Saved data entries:
★ ★ ★
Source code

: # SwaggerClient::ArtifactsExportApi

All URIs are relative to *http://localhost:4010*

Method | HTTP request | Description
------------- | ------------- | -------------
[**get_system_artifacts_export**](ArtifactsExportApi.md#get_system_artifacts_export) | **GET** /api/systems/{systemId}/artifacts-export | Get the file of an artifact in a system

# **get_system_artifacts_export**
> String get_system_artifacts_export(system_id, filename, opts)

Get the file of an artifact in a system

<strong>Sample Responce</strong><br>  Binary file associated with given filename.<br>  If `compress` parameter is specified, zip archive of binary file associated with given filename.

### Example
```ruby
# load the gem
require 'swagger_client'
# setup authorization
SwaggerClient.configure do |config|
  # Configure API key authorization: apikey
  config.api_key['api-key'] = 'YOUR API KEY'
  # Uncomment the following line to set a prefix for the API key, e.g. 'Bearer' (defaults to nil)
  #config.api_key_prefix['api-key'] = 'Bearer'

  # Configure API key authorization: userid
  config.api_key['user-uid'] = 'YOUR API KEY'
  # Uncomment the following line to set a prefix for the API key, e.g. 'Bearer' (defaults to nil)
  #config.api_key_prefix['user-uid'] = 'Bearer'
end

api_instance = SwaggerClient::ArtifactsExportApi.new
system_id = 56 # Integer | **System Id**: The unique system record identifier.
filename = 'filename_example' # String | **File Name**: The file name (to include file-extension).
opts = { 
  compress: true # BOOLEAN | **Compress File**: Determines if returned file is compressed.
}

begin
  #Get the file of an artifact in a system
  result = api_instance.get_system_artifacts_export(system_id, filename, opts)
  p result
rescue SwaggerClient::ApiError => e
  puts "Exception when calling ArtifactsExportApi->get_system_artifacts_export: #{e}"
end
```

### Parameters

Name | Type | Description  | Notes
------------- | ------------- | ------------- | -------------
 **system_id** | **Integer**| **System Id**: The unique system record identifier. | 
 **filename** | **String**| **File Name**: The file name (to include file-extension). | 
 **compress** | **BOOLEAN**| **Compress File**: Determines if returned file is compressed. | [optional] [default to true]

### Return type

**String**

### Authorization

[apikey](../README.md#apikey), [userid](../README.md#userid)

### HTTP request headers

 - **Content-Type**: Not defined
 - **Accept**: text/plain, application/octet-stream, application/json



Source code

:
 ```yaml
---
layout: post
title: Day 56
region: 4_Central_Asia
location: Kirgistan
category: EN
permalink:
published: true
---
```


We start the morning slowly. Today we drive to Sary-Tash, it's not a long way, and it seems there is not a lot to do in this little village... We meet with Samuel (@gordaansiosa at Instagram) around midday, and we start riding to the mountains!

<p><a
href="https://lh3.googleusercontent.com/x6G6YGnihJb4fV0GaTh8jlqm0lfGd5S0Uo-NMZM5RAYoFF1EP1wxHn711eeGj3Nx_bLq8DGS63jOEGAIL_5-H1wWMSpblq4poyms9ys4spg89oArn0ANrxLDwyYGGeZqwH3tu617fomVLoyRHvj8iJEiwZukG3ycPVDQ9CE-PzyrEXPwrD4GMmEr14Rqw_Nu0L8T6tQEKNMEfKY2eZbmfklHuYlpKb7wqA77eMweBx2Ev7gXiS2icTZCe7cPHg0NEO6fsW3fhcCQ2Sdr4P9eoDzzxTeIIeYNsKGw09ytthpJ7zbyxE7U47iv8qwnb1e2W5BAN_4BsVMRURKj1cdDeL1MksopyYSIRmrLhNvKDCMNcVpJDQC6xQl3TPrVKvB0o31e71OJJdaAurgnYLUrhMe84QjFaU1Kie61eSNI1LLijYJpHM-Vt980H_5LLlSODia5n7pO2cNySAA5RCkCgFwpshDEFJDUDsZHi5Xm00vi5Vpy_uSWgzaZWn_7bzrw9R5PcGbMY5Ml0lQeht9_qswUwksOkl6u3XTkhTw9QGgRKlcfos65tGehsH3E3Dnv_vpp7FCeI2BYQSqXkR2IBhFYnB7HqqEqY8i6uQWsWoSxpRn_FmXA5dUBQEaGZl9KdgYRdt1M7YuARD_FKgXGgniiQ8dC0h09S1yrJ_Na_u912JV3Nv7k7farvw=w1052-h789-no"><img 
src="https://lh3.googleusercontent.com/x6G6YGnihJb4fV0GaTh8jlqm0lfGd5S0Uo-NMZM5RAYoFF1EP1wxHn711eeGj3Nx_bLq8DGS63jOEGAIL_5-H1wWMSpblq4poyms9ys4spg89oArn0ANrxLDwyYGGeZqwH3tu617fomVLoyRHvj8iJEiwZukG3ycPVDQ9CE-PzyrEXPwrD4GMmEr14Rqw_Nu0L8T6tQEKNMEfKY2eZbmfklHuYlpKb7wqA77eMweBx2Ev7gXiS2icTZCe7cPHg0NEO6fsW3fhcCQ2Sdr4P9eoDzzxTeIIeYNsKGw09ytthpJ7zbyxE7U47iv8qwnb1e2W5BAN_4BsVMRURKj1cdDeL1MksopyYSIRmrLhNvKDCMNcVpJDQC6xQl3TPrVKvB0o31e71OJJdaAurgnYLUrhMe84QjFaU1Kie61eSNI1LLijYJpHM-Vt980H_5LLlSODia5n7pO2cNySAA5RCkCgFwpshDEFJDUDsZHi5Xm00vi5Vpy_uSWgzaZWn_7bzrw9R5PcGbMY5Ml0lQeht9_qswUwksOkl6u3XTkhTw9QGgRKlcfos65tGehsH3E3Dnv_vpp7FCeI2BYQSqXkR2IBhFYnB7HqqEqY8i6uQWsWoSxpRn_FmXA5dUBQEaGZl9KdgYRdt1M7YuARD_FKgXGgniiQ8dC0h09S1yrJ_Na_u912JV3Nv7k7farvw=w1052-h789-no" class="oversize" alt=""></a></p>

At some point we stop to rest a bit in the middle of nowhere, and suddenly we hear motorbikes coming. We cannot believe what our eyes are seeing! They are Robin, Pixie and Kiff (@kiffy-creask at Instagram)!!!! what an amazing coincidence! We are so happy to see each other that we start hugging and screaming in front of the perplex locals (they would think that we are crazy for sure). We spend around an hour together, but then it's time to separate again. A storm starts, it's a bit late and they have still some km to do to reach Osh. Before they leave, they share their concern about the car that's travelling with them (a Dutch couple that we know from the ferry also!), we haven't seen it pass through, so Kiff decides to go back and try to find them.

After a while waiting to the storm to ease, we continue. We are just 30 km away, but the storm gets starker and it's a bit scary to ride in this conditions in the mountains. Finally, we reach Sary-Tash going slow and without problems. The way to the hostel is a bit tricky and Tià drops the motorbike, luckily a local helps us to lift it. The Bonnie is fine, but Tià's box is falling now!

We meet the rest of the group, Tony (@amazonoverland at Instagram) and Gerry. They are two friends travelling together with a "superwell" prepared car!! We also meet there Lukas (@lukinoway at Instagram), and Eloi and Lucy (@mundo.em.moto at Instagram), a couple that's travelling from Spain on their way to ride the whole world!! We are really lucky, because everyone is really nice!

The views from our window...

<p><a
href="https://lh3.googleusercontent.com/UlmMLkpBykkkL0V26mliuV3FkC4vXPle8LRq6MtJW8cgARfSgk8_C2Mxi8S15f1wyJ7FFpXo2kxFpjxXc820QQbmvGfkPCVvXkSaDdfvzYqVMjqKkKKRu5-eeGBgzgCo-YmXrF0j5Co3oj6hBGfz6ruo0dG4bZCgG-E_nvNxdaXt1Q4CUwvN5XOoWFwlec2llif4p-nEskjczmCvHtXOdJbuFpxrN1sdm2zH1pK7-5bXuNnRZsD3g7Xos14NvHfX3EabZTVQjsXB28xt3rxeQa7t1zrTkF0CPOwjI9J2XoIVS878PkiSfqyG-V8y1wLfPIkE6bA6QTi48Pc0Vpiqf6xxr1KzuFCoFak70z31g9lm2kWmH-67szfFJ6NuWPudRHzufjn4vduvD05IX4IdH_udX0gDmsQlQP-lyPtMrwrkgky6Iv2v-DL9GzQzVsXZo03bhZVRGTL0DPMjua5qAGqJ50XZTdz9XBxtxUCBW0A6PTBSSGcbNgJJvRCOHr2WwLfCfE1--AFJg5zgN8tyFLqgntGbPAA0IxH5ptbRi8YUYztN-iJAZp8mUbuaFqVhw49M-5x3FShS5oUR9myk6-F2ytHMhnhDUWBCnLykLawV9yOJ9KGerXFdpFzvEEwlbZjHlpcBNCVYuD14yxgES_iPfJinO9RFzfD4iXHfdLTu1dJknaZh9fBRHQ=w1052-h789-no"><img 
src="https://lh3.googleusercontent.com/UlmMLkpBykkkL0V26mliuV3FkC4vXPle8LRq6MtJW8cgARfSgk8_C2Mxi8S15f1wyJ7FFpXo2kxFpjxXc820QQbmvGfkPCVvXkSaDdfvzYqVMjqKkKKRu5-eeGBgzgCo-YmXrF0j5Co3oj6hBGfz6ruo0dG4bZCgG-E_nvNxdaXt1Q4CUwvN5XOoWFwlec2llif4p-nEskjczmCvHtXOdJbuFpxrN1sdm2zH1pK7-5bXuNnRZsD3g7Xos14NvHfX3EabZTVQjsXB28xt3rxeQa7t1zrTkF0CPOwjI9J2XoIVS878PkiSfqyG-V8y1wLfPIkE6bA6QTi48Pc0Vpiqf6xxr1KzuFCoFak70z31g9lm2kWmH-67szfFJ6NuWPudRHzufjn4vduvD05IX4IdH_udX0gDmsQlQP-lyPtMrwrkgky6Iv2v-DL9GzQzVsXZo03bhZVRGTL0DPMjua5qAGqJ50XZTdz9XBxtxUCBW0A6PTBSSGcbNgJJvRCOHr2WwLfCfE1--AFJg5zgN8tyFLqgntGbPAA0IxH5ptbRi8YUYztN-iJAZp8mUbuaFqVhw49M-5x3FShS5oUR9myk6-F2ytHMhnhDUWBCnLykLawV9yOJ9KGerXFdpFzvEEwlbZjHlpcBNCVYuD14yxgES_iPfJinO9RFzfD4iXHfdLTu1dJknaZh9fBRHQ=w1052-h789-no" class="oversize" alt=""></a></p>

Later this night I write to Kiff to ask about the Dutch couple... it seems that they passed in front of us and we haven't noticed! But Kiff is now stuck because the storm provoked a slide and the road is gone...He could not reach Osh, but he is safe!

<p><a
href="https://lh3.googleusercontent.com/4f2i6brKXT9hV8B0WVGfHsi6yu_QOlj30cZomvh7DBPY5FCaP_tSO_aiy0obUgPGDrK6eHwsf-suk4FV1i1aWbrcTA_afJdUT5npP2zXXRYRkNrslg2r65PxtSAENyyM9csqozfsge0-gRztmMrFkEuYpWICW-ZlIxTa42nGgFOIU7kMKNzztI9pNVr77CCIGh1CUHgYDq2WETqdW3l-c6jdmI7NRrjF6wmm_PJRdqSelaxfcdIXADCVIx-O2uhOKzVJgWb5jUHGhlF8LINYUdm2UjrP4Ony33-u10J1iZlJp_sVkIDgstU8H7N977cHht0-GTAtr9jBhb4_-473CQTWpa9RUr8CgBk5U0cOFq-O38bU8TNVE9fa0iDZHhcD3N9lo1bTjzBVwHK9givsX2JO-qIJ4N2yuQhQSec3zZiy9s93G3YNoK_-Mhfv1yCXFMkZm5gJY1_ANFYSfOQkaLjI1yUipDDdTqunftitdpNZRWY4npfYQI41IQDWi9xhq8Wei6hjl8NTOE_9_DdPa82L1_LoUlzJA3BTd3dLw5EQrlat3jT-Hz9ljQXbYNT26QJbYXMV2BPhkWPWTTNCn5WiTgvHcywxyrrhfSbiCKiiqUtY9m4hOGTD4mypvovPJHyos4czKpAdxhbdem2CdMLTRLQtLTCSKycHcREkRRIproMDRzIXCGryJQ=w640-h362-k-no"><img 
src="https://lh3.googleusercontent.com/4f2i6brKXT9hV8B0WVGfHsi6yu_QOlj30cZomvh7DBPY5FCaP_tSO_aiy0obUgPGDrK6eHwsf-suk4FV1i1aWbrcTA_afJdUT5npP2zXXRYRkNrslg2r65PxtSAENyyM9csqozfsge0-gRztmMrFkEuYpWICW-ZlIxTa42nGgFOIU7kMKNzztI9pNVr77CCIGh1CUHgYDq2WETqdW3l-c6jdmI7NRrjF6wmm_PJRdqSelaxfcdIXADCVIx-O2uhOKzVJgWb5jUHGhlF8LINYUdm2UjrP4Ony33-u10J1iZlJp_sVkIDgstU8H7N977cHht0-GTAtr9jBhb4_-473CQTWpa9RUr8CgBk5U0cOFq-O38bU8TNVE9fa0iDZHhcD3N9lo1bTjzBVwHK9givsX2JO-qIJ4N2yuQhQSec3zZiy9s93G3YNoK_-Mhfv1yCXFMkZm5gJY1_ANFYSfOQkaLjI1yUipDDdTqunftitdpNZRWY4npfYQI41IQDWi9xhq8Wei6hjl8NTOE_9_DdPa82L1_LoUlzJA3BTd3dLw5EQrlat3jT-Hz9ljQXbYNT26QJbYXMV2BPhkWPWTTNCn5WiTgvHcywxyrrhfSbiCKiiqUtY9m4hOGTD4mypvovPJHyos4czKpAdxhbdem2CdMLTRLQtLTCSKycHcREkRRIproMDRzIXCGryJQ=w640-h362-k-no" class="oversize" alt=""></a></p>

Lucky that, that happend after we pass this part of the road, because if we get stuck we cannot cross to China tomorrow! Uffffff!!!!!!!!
★ ★ ★
Problem to work on:
For the string "compress", give the number of lines in the data that contain it, and only that number.

Output of the task:
3